Type each record below again, with the same words.

§ Stored data entries

==*==

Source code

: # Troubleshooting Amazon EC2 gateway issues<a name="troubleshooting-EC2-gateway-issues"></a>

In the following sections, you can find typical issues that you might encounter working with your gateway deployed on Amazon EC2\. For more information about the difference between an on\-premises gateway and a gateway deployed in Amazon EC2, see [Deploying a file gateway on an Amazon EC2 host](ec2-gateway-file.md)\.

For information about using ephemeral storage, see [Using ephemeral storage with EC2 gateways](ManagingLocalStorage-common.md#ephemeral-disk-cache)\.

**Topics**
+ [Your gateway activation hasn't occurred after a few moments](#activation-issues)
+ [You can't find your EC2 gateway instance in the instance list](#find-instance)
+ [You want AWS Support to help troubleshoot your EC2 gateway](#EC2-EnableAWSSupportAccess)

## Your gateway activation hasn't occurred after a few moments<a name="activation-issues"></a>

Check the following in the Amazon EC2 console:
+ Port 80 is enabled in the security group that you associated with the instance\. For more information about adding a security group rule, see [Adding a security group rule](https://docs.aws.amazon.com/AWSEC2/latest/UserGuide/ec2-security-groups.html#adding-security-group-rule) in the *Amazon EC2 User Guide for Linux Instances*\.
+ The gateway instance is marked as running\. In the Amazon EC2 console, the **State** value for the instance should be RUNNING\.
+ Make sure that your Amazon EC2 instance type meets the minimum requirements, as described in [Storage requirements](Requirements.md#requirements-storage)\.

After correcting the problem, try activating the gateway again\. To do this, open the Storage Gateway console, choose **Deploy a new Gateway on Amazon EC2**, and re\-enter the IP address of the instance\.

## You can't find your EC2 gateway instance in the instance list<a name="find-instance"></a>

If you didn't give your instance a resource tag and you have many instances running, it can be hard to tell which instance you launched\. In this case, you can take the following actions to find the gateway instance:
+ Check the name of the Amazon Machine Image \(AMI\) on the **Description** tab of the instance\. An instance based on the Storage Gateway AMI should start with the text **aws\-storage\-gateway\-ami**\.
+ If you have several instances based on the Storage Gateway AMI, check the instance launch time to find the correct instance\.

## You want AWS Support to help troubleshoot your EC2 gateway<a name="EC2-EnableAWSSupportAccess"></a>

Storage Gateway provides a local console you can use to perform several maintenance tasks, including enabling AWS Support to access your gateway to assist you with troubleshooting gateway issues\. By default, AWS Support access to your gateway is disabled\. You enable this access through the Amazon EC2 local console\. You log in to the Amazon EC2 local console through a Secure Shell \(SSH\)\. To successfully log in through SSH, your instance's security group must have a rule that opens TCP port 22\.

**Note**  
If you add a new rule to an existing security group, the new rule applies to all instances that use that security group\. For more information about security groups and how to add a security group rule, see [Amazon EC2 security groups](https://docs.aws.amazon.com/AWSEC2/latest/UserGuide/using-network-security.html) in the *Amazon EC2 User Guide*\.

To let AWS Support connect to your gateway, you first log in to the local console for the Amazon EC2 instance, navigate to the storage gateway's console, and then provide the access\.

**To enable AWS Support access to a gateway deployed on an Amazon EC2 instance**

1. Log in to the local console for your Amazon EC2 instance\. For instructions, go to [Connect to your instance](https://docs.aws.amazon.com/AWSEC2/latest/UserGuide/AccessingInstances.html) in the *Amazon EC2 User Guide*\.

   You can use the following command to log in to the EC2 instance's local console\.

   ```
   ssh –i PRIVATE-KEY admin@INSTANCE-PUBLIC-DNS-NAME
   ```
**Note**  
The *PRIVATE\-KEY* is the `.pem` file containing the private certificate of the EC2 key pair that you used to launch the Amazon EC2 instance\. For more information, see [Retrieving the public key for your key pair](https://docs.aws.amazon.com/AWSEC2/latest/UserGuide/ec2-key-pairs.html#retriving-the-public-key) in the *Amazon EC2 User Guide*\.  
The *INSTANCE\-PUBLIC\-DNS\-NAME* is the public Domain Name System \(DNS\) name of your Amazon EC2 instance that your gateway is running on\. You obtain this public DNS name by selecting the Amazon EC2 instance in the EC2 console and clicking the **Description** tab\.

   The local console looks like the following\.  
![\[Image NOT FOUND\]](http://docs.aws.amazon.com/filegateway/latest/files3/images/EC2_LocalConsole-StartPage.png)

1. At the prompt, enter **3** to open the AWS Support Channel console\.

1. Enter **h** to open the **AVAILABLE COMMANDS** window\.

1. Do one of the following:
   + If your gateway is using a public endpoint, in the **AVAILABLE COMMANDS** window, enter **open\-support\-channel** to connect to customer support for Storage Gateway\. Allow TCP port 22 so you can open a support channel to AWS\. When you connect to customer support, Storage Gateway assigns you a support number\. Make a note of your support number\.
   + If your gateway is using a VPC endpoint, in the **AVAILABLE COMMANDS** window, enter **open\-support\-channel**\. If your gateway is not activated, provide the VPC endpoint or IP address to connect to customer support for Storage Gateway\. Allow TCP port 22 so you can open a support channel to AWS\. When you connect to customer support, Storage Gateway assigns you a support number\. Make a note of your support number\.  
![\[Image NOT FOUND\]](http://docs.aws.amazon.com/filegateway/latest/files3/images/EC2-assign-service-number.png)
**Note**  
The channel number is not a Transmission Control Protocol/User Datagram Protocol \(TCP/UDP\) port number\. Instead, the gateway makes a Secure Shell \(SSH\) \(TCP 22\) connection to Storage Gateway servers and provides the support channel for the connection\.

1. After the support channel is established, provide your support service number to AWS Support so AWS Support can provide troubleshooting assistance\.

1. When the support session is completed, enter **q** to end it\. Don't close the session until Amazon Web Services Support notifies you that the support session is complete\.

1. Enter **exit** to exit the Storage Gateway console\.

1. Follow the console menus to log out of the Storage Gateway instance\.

==*==

§ COMPLETED EXERCISE
Source code

: # Troubleshooting Amazon EC2 gateway issues<a name="troubleshooting-EC2-gateway-issues"></a>

In the following sections, you can find typical issues that you might encounter working with your gateway deployed on Amazon EC2\. For more information about the difference between an on\-premises gateway and a gateway deployed in Amazon EC2, see [Deploying a file gateway on an Amazon EC2 host](ec2-gateway-file.md)\.

For information about using ephemeral storage, see [Using ephemeral storage with EC2 gateways](ManagingLocalStorage-common.md#ephemeral-disk-cache)\.

**Topics**
+ [Your gateway activation hasn't occurred after a few moments](#activation-issues)
+ [You can't find your EC2 gateway instance in the instance list](#find-instance)
+ [You want AWS Support to help troubleshoot your EC2 gateway](#EC2-EnableAWSSupportAccess)

## Your gateway activation hasn't occurred after a few moments<a name="activation-issues"></a>

Check the following in the Amazon EC2 console:
+ Port 80 is enabled in the security group that you associated with the instance\. For more information about adding a security group rule, see [Adding a security group rule](https://docs.aws.amazon.com/AWSEC2/latest/UserGuide/ec2-security-groups.html#adding-security-group-rule) in the *Amazon EC2 User Guide for Linux Instances*\.
+ The gateway instance is marked as running\. In the Amazon EC2 console, the **State** value for the instance should be RUNNING\.
+ Make sure that your Amazon EC2 instance type meets the minimum requirements, as described in [Storage requirements](Requirements.md#requirements-storage)\.

After correcting the problem, try activating the gateway again\. To do this, open the Storage Gateway console, choose **Deploy a new Gateway on Amazon EC2**, and re\-enter the IP address of the instance\.

## You can't find your EC2 gateway instance in the instance list<a name="find-instance"></a>

If you didn't give your instance a resource tag and you have many instances running, it can be hard to tell which instance you launched\. In this case, you can take the following actions to find the gateway instance:
+ Check the name of the Amazon Machine Image \(AMI\) on the **Description** tab of the instance\. An instance based on the Storage Gateway AMI should start with the text **aws\-storage\-gateway\-ami**\.
+ If you have several instances based on the Storage Gateway AMI, check the instance launch time to find the correct instance\.

## You want AWS Support to help troubleshoot your EC2 gateway<a name="EC2-EnableAWSSupportAccess"></a>

Storage Gateway provides a local console you can use to perform several maintenance tasks, including enabling AWS Support to access your gateway to assist you with troubleshooting gateway issues\. By default, AWS Support access to your gateway is disabled\. You enable this access through the Amazon EC2 local console\. You log in to the Amazon EC2 local console through a Secure Shell \(SSH\)\. To successfully log in through SSH, your instance's security group must have a rule that opens TCP port 22\.

**Note**  
If you add a new rule to an existing security group, the new rule applies to all instances that use that security group\. For more information about security groups and how to add a security group rule, see [Amazon EC2 security groups](https://docs.aws.amazon.com/AWSEC2/latest/UserGuide/using-network-security.html) in the *Amazon EC2 User Guide*\.

To let AWS Support connect to your gateway, you first log in to the local console for the Amazon EC2 instance, navigate to the storage gateway's console, and then provide the access\.

**To enable AWS Support access to a gateway deployed on an Amazon EC2 instance**

1. Log in to the local console for your Amazon EC2 instance\. For instructions, go to [Connect to your instance](https://docs.aws.amazon.com/AWSEC2/latest/UserGuide/AccessingInstances.html) in the *Amazon EC2 User Guide*\.

   You can use the following command to log in to the EC2 instance's local console\.

   ```
   ssh –i PRIVATE-KEY admin@INSTANCE-PUBLIC-DNS-NAME
   ```
**Note**  
The *PRIVATE\-KEY* is the `.pem` file containing the private certificate of the EC2 key pair that you used to launch the Amazon EC2 instance\. For more information, see [Retrieving the public key for your key pair](https://docs.aws.amazon.com/AWSEC2/latest/UserGuide/ec2-key-pairs.html#retriving-the-public-key) in the *Amazon EC2 User Guide*\.  
The *INSTANCE\-PUBLIC\-DNS\-NAME* is the public Domain Name System \(DNS\) name of your Amazon EC2 instance that your gateway is running on\. You obtain this public DNS name by selecting the Amazon EC2 instance in the EC2 console and clicking the **Description** tab\.

   The local console looks like the following\.  
![\[Image NOT FOUND\]](http://docs.aws.amazon.com/filegateway/latest/files3/images/EC2_LocalConsole-StartPage.png)

1. At the prompt, enter **3** to open the AWS Support Channel console\.

1. Enter **h** to open the **AVAILABLE COMMANDS** window\.

1. Do one of the following:
   + If your gateway is using a public endpoint, in the **AVAILABLE COMMANDS** window, enter **open\-support\-channel** to connect to customer support for Storage Gateway\. Allow TCP port 22 so you can open a support channel to AWS\. When you connect to customer support, Storage Gateway assigns you a support number\. Make a note of your support number\.
   + If your gateway is using a VPC endpoint, in the **AVAILABLE COMMANDS** window, enter **open\-support\-channel**\. If your gateway is not activated, provide the VPC endpoint or IP address to connect to customer support for Storage Gateway\. Allow TCP port 22 so you can open a support channel to AWS\. When you connect to customer support, Storage Gateway assigns you a support number\. Make a note of your support number\.  
![\[Image NOT FOUND\]](http://docs.aws.amazon.com/filegateway/latest/files3/images/EC2-assign-service-number.png)
**Note**  
The channel number is not a Transmission Control Protocol/User Datagram Protocol \(TCP/UDP\) port number\. Instead, the gateway makes a Secure Shell \(SSH\) \(TCP 22\) connection to Storage Gateway servers and provides the support channel for the connection\.

1. After the support channel is established, provide your support service number to AWS Support so AWS Support can provide troubleshooting assistance\.

1. When the support session is completed, enter **q** to end it\. Don't close the session until Amazon Web Services Support notifies you that the support session is complete\.

1. Enter **exit** to exit the Storage Gateway console\.

1. Follow the console menus to log out of the Storage Gateway instance\.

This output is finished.